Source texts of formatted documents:
* * * * *

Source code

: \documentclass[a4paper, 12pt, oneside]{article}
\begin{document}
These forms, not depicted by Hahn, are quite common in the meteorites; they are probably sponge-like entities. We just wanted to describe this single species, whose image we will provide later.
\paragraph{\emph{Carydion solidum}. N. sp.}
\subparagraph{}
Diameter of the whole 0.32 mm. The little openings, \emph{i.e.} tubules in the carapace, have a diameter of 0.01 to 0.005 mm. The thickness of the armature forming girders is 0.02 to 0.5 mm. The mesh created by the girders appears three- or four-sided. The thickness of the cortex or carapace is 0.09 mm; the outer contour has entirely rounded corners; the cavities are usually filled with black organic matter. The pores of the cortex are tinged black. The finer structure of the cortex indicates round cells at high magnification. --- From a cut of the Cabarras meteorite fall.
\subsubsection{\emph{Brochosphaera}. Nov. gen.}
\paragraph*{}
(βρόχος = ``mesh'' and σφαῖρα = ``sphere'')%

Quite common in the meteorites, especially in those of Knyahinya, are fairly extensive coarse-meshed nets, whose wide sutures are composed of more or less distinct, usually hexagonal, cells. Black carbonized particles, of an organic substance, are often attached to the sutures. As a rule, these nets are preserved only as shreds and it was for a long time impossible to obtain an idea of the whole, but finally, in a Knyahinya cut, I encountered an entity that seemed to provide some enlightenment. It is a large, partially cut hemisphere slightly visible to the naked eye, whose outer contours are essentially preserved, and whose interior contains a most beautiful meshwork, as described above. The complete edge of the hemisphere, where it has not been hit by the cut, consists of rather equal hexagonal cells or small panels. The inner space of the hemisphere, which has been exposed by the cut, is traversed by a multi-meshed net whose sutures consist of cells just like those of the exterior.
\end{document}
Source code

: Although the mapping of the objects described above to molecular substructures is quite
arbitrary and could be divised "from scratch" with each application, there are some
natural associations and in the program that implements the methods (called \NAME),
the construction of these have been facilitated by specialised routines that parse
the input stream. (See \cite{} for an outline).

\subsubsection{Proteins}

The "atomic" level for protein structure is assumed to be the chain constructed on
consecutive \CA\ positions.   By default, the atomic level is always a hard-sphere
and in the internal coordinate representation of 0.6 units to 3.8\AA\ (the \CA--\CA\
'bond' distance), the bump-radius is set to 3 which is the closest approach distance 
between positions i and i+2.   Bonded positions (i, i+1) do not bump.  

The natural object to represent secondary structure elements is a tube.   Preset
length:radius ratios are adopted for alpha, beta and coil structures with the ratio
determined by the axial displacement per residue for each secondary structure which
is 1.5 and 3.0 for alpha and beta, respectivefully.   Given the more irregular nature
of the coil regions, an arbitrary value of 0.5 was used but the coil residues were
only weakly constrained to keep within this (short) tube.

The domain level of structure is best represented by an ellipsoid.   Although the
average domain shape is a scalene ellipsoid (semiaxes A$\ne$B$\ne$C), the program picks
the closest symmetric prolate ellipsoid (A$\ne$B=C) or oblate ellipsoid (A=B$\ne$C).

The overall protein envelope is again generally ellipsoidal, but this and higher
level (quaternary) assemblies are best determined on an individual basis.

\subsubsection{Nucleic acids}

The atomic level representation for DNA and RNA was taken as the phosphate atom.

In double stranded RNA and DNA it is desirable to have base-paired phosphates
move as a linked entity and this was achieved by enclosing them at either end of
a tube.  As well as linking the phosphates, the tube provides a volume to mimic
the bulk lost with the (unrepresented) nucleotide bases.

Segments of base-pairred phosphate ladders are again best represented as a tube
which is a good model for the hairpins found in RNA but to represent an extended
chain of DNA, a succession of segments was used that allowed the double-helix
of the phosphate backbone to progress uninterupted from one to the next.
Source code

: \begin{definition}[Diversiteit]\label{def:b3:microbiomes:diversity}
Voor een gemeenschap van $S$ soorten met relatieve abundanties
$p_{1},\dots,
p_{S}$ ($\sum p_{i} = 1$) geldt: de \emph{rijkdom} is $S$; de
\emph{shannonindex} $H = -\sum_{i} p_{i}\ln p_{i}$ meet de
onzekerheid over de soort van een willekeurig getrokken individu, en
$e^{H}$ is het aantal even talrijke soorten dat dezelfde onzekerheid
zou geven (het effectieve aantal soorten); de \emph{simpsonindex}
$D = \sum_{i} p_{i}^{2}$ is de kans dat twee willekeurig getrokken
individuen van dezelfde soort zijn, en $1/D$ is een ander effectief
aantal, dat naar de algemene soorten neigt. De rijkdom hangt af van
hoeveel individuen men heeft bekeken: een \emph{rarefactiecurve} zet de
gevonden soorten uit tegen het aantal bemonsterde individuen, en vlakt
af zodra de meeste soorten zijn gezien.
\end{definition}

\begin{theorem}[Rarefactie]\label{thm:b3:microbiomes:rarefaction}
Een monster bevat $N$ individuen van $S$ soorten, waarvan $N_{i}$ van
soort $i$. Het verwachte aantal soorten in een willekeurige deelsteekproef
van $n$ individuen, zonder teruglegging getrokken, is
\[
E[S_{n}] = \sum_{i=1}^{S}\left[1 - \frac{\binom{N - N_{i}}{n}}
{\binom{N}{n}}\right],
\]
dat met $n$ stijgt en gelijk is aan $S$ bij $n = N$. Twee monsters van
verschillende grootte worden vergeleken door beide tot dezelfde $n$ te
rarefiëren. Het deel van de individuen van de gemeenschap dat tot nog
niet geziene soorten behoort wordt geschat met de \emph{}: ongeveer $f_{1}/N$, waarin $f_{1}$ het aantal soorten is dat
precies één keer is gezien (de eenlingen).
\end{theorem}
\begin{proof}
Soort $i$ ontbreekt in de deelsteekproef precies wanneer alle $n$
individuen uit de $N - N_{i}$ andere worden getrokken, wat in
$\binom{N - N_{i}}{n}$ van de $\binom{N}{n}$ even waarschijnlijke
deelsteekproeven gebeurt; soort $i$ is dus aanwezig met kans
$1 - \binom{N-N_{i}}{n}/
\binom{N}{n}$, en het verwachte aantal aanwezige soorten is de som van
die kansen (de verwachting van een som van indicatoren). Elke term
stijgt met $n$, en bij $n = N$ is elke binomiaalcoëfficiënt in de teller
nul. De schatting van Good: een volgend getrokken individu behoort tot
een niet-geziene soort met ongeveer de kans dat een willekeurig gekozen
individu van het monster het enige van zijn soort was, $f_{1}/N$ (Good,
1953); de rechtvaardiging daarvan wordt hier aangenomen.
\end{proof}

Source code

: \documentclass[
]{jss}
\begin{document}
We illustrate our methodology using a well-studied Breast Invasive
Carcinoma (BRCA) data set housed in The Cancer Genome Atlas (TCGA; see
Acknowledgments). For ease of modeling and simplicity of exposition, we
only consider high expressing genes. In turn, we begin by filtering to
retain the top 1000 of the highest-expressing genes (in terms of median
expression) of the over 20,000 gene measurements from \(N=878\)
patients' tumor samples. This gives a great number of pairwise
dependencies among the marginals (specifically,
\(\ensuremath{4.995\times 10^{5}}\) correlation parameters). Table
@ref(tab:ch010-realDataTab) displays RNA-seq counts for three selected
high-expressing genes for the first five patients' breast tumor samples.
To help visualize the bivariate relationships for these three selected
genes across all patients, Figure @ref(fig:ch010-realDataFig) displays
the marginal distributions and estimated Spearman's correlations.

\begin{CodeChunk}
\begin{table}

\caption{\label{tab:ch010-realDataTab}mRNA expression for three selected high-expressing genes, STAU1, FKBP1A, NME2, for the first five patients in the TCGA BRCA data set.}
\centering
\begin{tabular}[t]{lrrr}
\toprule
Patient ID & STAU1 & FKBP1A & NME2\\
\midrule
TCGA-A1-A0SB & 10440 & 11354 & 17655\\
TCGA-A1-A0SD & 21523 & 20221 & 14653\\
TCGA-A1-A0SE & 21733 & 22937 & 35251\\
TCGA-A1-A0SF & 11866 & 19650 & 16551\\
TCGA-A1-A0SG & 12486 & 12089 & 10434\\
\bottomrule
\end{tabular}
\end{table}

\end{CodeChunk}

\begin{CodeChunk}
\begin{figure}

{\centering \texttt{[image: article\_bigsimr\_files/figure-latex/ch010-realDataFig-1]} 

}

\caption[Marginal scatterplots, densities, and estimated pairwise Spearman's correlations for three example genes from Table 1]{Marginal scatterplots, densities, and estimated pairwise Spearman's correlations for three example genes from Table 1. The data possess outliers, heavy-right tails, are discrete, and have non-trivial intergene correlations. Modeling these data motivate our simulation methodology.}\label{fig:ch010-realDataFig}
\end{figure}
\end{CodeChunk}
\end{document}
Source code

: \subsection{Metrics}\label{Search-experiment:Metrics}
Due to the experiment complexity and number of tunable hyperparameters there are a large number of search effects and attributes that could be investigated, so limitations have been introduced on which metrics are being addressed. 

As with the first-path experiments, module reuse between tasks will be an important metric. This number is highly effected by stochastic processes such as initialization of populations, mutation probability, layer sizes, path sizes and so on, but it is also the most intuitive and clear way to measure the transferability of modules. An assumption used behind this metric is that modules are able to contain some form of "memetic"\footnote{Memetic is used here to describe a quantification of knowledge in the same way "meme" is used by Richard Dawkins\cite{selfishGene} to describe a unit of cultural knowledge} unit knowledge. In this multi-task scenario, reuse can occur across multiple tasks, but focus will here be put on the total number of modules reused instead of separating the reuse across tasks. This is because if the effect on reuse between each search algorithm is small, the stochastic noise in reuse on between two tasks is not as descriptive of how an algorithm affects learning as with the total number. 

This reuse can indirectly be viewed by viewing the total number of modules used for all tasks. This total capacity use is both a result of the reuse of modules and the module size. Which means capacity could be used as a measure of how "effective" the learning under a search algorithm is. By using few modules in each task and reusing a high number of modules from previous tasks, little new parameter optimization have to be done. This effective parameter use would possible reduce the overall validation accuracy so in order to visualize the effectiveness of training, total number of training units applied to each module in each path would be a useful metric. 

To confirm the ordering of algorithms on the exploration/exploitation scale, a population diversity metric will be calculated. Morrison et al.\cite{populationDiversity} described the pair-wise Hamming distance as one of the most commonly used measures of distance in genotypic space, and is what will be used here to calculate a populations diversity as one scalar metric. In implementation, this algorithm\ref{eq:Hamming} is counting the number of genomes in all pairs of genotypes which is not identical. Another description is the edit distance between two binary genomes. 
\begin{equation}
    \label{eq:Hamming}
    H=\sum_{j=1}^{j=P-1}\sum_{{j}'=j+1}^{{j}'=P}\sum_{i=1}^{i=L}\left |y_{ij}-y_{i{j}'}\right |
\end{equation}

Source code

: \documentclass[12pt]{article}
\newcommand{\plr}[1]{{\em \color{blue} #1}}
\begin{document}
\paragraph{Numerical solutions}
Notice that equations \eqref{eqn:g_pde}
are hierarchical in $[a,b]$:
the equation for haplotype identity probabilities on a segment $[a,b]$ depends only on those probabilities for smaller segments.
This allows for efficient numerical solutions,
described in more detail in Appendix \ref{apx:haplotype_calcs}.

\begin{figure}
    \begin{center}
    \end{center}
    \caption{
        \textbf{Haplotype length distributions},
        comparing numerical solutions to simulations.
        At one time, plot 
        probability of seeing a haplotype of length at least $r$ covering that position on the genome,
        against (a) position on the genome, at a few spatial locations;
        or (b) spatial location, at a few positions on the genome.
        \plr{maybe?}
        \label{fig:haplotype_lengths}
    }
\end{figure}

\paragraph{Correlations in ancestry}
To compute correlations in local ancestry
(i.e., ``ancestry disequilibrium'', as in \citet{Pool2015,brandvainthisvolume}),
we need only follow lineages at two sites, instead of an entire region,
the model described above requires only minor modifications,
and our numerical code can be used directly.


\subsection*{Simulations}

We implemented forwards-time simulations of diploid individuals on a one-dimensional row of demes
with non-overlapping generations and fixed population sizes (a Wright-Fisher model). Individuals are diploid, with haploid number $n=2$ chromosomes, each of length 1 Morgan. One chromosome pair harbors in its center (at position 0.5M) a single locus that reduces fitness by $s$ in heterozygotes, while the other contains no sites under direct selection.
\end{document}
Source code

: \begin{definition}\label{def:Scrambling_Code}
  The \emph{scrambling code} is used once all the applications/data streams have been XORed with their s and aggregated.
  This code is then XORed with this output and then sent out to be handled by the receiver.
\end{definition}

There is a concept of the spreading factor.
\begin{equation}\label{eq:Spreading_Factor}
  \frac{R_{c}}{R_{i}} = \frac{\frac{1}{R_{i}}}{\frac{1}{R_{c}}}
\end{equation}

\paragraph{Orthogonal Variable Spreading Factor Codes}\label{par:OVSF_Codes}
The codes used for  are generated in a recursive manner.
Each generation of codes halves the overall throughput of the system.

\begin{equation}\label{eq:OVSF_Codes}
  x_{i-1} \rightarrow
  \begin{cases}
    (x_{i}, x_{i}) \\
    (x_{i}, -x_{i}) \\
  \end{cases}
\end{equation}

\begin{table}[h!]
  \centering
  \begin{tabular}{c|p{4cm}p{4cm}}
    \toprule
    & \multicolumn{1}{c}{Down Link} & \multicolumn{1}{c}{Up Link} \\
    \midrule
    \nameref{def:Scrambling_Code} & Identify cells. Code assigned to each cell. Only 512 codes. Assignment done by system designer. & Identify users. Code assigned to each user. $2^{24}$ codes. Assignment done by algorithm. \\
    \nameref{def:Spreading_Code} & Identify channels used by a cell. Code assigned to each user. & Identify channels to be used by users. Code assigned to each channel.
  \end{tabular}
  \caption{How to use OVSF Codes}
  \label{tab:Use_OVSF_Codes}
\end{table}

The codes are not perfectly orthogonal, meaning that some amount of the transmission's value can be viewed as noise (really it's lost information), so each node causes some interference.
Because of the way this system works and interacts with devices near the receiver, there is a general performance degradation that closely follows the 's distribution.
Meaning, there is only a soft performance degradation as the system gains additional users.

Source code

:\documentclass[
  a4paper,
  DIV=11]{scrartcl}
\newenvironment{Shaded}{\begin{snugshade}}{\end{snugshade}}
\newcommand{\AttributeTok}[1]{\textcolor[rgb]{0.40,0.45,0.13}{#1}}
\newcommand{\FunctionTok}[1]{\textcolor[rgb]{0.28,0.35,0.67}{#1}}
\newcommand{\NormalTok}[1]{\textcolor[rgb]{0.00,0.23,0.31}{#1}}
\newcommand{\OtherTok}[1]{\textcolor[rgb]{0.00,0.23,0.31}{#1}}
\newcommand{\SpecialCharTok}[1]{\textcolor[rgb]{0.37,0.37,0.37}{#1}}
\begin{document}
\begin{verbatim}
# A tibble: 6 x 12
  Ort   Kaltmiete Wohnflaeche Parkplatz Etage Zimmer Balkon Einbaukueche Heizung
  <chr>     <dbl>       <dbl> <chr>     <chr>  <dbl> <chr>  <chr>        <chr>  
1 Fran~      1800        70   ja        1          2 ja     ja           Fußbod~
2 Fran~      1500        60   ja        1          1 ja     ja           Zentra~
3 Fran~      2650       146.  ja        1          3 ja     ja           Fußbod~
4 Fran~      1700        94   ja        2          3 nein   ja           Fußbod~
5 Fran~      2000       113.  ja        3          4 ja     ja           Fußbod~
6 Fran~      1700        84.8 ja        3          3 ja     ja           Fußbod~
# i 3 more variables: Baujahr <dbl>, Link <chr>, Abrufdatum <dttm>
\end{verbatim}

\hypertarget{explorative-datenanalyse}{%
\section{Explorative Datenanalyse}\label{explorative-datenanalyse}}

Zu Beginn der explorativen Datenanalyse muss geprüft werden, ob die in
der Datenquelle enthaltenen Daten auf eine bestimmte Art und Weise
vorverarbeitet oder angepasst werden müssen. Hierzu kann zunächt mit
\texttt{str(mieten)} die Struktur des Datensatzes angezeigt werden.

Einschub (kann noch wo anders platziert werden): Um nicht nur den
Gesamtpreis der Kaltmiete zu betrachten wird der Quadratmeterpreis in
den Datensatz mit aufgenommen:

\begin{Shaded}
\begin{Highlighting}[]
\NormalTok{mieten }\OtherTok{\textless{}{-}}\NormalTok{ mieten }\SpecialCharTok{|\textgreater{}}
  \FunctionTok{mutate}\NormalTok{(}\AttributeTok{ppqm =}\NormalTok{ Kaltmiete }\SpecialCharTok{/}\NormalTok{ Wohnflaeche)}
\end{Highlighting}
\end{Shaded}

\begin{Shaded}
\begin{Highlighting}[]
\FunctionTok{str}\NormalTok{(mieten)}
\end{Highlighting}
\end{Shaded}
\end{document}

* * * * *

* _What is being asked_
Go through the records above and, whenever a line includes the word "geziene", copy it.

* _Response to the exercise_
niet geziene soorten behoort wordt geschat met de \emph{}: ongeveer $f_{1}/N$, waarin $f_{1}$ het aantal soorten is dat
een niet-geziene soort met ongeveer de kans dat een willekeurig gekozen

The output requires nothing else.